Many corporate Web sites have suffered from illegal denial-of-service (DoS) attacks more than once. The companies that learn how to turn these experiences to their advantage go a long way to ensuring it doesn't happen again. Sometimes there's nothing like adversity to give you a new look at your surroundings. And the events of a network attack can uncover some very important mistakes and provide you with more than a few lessons. Turning these lessons into best practices is where the rewards of such adversity are realized.
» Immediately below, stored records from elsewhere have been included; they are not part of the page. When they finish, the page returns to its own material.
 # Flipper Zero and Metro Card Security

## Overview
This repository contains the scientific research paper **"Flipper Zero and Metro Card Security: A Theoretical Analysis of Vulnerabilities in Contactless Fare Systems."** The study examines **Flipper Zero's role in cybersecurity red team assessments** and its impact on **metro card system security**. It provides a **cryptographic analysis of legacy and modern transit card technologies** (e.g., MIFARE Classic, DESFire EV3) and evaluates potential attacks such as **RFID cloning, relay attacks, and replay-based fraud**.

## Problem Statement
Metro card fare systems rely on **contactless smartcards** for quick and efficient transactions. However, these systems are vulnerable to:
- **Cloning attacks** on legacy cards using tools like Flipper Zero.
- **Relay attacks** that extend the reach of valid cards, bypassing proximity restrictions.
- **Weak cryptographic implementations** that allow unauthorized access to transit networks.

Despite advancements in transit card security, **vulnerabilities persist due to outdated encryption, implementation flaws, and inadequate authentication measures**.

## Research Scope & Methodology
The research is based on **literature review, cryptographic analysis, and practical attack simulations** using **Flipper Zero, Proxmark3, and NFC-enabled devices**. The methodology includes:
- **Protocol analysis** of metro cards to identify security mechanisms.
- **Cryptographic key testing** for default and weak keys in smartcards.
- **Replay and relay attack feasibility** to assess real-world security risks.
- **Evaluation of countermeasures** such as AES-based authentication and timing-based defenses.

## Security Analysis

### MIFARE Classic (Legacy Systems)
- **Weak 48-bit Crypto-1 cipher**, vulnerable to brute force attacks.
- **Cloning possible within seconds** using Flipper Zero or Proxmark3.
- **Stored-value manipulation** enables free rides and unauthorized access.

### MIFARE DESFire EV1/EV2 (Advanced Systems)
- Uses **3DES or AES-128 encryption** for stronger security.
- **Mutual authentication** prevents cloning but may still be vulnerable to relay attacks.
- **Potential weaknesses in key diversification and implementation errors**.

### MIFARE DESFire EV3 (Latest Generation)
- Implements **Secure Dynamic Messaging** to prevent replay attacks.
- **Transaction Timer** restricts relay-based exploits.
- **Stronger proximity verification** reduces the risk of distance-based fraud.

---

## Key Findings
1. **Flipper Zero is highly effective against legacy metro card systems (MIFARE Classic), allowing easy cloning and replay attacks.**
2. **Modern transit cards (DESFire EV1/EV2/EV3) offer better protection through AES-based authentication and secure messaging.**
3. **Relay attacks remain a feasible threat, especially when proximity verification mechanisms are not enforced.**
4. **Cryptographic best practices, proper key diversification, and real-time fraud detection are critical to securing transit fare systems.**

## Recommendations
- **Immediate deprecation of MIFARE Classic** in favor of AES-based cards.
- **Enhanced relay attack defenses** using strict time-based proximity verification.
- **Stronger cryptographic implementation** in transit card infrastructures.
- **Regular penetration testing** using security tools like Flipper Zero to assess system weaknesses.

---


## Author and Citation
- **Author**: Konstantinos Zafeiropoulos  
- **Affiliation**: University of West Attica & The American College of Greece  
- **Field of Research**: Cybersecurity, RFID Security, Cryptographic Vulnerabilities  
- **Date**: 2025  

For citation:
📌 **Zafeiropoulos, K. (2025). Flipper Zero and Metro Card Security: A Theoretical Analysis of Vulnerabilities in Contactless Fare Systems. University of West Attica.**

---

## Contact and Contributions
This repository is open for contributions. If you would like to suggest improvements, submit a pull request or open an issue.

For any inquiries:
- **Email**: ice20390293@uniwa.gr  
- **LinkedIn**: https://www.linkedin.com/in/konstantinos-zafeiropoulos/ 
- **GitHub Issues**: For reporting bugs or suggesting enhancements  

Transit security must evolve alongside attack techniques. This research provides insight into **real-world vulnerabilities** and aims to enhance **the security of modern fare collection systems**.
You can arrive at these best practices by asking yourself: "How are we vulnerable?" The following best practices are a sample of some of the common conclusions companies have come to following a DoS attack.
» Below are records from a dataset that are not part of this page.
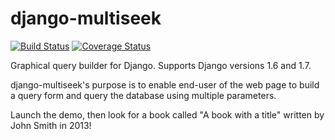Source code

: django-multiseek
================

[![Build Status](https://travis-ci.org/mpasternak/django-multiseek.svg?branch=master)](https://travis-ci.org/mpasternak/django-multiseek)
[![Coverage Status](https://coveralls.io/repos/mpasternak/django-multiseek/badge.png)](https://coveralls.io/r/mpasternak/django-multiseek)

Graphical query builder for Django. Supports Django versions 1.6 and 1.7. 

django-multiseek's purpose is to enable end-user of the web page to build a query form and query the database using multiple parameters.

Launch the demo, then look for a book called "A book with a title" written by John Smith in 2013!


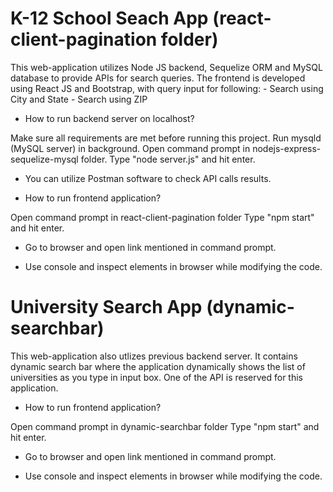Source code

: # K-12 School Seach App (react-client-pagination folder)
This web-application utilizes Node JS backend, Sequelize ORM and MySQL database to provide APIs for search queries.
The frontend is developed using React JS and Bootstrap, with query input for following:
    - Search using City and State 
    - Search using ZIP

- How to run backend server on localhost?

Make sure all requirements are met before running this project.
Run mysqld (MySQL server) in background.
Open command prompt in nodejs-express-sequelize-mysql folder.
Type "node server.js" and hit enter.

- You can utilize Postman software to check API calls results.

- How to run frontend application?

Open command prompt in react-client-pagination folder 
Type "npm start" and hit enter.

- Go to browser and open link mentioned in command prompt.

* Use console and inspect elements in browser while modifying the code.


# University Search App (dynamic-searchbar)
This web-application also utlizes previous backend server.
It contains dynamic search bar where the application dynamically shows the list of universities as you type in input box.
One of the API is reserved for this application.

- How to run frontend application?

Open command prompt in dynamic-searchbar folder
Type "npm start" and hit enter.

- Go to browser and open link mentioned in command prompt.

* Use console and inspect elements in browser while modifying the code.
Practice 1: Keep an audit trail that describes what was changed and why.
Practice 2: Create interdepartmental Standard Operating Procedures (SOPs) and Emergency Operating Procedures (EOPs).
Practice 3: Understand that success can result in complacency.
Practice 4: Network monitoring isn't enough; your administrators must know your configuration in detail.
Practice 5: Test yourself both locally and over the Internet.
Practice 6: Your processes can harm you just like hackers.
Practice 7: Keep people aware of old configurations and their purpose.
Practice 8: When something is different, ask why.
Practice 9: Know the trade-offs between simplicity, cost and survivability.
Practice 10: Protect yourself against hackers.